# Task
An exact copy of all records is expected, minus the images.

# Records to use
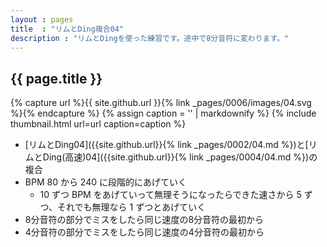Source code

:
 ```yaml
---
layout : pages
title  : "リムとDing複合04"
description : "リムとDingを使った練習です。途中で8分音符に変わります。"
---
```


## {{ page.title }}

{% capture url %}{{ site.github.url }}{% link _pages/0006/images/04.svg %}{% endcapture %}
{% assign caption = '' | markdownify %}
{% include thumbnail.html url=url caption=caption %}

* [リムとDing04]({{site.github.url}}{% link _pages/0002/04.md %})と[リムとDing(高速)04]({{site.github.url}}{% link _pages/0004/04.md %})の複合
* BPM 80 から 240 に段階的にあげていく
  * 10 ずつ BPM をあげていって無理そうになったらできた速さから 5 ずつ、それでも無理なら 1 ずつとあげていく
* 8分音符の部分でミスをしたら同じ速度の8分音符の最初から
* 4分音符の部分でミスをしたら同じ速度の4分音符の最初から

# Answer
Source code

:
 ```yaml
---
layout : pages
title  : "リムとDing複合04"
description : "リムとDingを使った練習です。途中で8分音符に変わります。"
---
```


## {{ page.title }}

{% capture url %}{{ site.github.url }}{% link _pages/0006/images/04.svg %}{% endcapture %}
{% assign caption = '' | markdownify %}
{% include thumbnail.html url=url caption=caption %}

* [リムとDing04]({{site.github.url}}{% link _pages/0002/04.md %})と[リムとDing(高速)04]({{site.github.url}}{% link _pages/0004/04.md %})の複合
* BPM 80 から 240 に段階的にあげていく
  * 10 ずつ BPM をあげていって無理そうになったらできた速さから 5 ずつ、それでも無理なら 1 ずつとあげていく
* 8分音符の部分でミスをしたら同じ速度の8分音符の最初から
* 4分音符の部分でミスをしたら同じ速度の4分音符の最初から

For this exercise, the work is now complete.